The CTO explains the challenge as follows: "Through the acquisitions, we constantly face the problem of integrating new control software and other systems into our infrastructure."

"Our goal was to make our development teams worldwide largely independent of the infrastructure department," explained the CTO. "We aimed to automate the deployment of development systems, so that we wouldn't have to rely on an employee being available around the clock to support our developers globally."

the challenge

"We also wanted to automate the workload placement" explains Yves Sandfort, comdivision's project manager. "The customer intended to implement a cloud strategy that provides flexible operation of workloads, either on-premises in their own data center or in the cloud. From the outset, we made it clear that not every workload is suitable for the cloud. For example, if a machine needs to be directly connected via cable, this app cannot be moved to the cloud. Additionally, one must also consider how much traffic the app generates and in which direction it goes. Inbound is cheap, outbound is expensive," Sandfort chuckles.

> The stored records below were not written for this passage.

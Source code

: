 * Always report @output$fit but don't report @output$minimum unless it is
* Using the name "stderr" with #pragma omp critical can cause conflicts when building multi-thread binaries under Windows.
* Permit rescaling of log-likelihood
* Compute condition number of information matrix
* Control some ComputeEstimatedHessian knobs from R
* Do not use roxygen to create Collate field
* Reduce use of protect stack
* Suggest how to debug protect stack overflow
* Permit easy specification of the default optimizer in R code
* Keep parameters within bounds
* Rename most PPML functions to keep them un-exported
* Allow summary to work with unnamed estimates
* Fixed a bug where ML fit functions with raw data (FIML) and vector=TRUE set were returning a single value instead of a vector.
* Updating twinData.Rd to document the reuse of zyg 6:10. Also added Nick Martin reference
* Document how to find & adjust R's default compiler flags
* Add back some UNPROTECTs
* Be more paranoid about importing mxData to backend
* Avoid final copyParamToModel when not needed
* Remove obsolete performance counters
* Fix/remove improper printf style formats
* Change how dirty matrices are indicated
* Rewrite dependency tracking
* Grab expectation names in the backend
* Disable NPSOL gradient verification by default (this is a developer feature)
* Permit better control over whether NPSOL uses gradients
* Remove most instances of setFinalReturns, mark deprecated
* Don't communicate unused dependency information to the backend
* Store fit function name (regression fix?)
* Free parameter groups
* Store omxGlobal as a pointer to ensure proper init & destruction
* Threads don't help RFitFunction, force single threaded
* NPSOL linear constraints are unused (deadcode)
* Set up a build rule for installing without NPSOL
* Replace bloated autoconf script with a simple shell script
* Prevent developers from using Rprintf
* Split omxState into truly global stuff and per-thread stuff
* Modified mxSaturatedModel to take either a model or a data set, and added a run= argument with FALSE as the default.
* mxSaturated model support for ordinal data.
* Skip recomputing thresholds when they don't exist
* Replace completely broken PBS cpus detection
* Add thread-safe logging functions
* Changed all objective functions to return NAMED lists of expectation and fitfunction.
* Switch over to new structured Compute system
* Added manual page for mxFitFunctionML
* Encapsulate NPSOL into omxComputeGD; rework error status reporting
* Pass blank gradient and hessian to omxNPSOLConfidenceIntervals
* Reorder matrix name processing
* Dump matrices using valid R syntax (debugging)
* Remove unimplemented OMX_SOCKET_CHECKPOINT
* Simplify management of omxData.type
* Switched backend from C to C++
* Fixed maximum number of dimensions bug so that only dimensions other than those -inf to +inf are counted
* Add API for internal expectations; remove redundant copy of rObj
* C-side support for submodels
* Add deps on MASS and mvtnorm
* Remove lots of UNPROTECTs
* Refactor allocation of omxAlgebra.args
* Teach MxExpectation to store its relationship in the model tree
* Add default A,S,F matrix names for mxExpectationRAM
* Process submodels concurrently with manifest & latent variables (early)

This led comdivision to integrate a function for the initial workload assessment into the self-service catalogue that developers should have access to. Yves Sandfort explains the customer's vision: "The developer goes to the self-service portal and gives a preliminary assessment so that it can be determined on this basis whether the workload should be hosted on-prem or off-prem."

the solution

To achieve the required flexibility, comdivision decided to integrate a hybrid cloud with VMware Cloud on AWS: “We developed a concept for the customer in which a self-service catalogue with VMware vRealize Automation is provided. Here, we can not only centrally manage project-based policies, but also cost calculation and resource usage" Sandfort explains. "With the VMware Service Broker, we can store VMC on AWS machine blueprints and also integrate AWS-native development tools and services."

Policies are to be developed to allow the initial deployment to be carried out on-premises or at VMC on AWS based on a rating of 1 to 10. "The nice thing is," says the CTO, "that we can still 'bring the workload home' afterwards, if it turns out that the traffic is higher than expected!"

outlook

"In the next step, we want to present resource planning with vRealize Operations," Sandfort reports, "so we can further improve capacity planning and transparency”. Sandfort concludes with a wink: "But one thing at a time."

Questions?

Questions?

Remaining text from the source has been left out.